Membre du collectif Renouveau, un de ses voisins, aussi candidat à la prochaine élection municipale, s’est saisi de l’affaire et compte défendre l’octogénaire. Au micro de France 3, il explique qu’il ne sait pas quel sera le montant de l’indemnisation ni «où il va aller». Il ajoute : «Je trouve qu’il n’est pas normal d’exproprier une personne âgée de cette façon, sans l’informer clairement, ni l’accompagner humainement… C’est une question de dignité.»

Autre problème, sa construction est jugée aujourd’hui comme illégale, d’autant qu’elle n’est pas raccordée aux réseaux. Ce type de terrain est indemnisable depuis 2024, mais pas le bâti, et seulement à hauteur de deux à six euros le mètre carré. Face à la polémique naissante, le maire de la ville a pris le dossier en main. Il a d’abord déclaré que ce genre de terrain situé en zone naturelle ne sera pas constructible et servira de zone de compensation environnementale.

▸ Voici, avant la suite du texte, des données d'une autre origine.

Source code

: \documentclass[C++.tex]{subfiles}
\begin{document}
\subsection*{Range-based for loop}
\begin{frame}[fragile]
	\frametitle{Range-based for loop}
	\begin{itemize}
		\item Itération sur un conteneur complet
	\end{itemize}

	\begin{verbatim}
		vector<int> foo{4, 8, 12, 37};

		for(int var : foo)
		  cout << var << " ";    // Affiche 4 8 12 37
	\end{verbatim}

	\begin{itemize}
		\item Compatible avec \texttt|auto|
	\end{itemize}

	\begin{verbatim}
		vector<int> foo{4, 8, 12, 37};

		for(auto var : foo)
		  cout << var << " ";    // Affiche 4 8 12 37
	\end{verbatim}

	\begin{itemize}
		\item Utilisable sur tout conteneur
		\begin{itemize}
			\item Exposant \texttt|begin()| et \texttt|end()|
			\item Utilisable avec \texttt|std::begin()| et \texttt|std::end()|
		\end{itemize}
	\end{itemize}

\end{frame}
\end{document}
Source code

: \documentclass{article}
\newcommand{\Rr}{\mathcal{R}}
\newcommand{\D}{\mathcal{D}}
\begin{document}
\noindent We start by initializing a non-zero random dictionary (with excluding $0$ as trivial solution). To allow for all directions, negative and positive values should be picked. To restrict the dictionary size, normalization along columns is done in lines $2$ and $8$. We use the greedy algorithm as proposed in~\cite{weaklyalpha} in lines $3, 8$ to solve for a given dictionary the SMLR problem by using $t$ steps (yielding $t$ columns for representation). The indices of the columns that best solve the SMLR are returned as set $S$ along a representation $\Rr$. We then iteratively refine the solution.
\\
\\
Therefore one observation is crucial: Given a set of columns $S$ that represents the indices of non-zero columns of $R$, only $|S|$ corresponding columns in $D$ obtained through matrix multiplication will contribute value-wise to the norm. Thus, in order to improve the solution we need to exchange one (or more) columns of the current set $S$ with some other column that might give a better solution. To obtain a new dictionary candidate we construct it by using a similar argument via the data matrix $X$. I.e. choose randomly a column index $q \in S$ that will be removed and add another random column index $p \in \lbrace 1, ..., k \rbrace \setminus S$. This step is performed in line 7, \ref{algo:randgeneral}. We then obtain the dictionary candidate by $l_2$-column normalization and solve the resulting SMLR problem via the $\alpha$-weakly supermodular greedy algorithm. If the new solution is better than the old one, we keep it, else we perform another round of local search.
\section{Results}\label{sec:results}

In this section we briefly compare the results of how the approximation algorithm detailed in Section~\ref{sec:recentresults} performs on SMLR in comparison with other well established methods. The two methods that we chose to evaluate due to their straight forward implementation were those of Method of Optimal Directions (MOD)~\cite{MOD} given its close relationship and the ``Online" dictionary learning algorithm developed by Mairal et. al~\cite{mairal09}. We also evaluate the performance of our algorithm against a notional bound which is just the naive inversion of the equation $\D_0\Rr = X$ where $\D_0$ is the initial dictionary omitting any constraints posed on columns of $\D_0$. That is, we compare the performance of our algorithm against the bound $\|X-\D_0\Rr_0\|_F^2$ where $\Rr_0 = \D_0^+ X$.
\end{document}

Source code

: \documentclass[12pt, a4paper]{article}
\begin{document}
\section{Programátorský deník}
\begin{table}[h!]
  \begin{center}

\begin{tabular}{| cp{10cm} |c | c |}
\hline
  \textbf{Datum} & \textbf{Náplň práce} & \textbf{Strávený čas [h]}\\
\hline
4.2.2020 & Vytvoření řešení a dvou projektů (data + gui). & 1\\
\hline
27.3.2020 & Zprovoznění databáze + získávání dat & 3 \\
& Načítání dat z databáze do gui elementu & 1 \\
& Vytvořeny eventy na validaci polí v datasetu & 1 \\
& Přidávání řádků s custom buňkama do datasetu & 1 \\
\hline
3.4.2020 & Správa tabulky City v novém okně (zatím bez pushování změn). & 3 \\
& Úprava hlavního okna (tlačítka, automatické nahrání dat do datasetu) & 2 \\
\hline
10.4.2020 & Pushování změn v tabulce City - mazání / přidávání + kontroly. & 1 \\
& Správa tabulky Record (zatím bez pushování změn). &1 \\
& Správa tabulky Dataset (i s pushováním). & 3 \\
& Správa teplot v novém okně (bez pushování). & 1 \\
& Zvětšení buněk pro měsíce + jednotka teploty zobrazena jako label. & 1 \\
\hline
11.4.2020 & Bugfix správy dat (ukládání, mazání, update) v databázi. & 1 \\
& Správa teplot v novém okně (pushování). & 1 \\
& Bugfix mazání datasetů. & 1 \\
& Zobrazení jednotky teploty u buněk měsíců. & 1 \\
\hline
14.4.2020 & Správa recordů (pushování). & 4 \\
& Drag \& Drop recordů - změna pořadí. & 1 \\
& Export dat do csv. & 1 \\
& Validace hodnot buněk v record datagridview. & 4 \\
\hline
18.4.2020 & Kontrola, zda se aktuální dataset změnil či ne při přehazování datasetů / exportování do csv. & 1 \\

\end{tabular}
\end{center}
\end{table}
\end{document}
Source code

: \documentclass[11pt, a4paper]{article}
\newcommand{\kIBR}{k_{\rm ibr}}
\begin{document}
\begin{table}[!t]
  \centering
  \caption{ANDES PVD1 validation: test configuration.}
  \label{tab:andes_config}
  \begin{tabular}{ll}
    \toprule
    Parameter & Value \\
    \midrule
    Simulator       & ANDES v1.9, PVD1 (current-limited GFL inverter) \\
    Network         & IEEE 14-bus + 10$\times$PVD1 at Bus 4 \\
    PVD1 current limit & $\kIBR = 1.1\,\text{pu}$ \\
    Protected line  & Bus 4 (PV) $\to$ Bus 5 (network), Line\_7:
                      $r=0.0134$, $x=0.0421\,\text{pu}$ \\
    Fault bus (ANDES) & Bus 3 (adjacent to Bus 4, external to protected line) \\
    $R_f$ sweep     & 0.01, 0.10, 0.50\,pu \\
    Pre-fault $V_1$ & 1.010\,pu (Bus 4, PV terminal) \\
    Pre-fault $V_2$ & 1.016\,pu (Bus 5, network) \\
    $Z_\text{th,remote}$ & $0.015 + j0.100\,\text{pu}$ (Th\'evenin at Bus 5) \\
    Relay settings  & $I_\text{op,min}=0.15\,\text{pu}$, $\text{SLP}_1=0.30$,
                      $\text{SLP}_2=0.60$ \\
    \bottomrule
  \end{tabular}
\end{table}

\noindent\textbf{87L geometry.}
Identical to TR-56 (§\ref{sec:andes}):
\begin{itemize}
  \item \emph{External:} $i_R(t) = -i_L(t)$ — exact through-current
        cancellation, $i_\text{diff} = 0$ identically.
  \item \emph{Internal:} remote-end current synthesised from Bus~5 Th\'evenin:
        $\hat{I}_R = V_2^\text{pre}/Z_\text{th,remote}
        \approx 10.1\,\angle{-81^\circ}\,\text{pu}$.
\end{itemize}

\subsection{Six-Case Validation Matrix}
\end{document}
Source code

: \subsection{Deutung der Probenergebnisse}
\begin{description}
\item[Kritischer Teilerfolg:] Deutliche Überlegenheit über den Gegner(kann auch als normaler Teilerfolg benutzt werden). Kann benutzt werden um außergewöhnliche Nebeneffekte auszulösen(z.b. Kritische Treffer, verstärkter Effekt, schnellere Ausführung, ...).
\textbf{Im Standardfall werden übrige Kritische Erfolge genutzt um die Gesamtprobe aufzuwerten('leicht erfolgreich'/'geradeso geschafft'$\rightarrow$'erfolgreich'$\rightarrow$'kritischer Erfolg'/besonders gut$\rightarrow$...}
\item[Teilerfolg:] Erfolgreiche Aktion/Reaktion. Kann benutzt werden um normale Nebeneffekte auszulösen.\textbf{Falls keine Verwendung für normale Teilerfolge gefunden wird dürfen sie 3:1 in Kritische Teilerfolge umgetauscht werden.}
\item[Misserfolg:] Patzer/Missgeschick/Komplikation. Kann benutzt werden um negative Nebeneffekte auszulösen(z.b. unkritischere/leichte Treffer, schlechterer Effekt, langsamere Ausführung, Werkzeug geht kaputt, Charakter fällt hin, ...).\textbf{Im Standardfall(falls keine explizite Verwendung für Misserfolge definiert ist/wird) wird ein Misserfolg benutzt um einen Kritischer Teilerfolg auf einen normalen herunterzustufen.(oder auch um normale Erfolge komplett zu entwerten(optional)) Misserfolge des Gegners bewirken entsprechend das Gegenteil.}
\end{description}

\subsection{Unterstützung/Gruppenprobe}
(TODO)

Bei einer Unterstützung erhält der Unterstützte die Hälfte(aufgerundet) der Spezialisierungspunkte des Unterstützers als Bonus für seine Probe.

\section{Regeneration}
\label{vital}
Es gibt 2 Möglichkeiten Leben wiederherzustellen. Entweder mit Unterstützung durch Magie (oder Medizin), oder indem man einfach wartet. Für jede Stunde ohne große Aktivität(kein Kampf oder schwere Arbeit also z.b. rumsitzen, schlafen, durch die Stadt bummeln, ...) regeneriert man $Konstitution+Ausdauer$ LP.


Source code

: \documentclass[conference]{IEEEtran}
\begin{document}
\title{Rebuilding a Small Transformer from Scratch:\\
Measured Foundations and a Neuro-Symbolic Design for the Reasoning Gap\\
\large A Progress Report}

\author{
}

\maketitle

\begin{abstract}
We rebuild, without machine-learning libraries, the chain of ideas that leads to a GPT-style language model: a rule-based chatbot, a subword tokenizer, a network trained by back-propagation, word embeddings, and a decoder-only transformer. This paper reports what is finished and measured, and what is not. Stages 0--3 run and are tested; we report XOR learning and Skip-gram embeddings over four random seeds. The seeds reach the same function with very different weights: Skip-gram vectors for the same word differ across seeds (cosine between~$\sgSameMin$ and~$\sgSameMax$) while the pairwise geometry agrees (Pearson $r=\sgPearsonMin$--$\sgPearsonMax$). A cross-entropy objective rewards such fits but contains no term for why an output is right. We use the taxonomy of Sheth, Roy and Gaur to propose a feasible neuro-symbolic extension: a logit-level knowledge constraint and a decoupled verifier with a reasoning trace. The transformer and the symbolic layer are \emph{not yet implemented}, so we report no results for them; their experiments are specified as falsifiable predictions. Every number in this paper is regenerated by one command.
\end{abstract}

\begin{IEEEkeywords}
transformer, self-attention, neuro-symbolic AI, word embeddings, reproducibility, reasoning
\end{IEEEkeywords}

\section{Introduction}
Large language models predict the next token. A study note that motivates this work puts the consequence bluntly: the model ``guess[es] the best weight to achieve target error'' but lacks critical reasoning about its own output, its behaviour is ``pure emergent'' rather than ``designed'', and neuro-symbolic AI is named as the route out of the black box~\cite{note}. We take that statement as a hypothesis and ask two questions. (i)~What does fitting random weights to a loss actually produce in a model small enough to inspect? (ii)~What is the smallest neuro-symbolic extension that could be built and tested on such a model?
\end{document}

Surtout, Edmond Jorda dit vouloir «accorder du temps» à l’octogénaire. Sa future expropriation ne fait partie que de la troisième phase du projet, et ne sera donc «mise en œuvre que dans cinq à sept ans». Enfin, il assure qu’il valorisera son bien au mieux et lui accordera «un logement social sur Sainte-Marie-la-Mer dès que cela sera possible». Un moindre mal même si José aurait aimé rester dans sa maison le plus longtemps possible.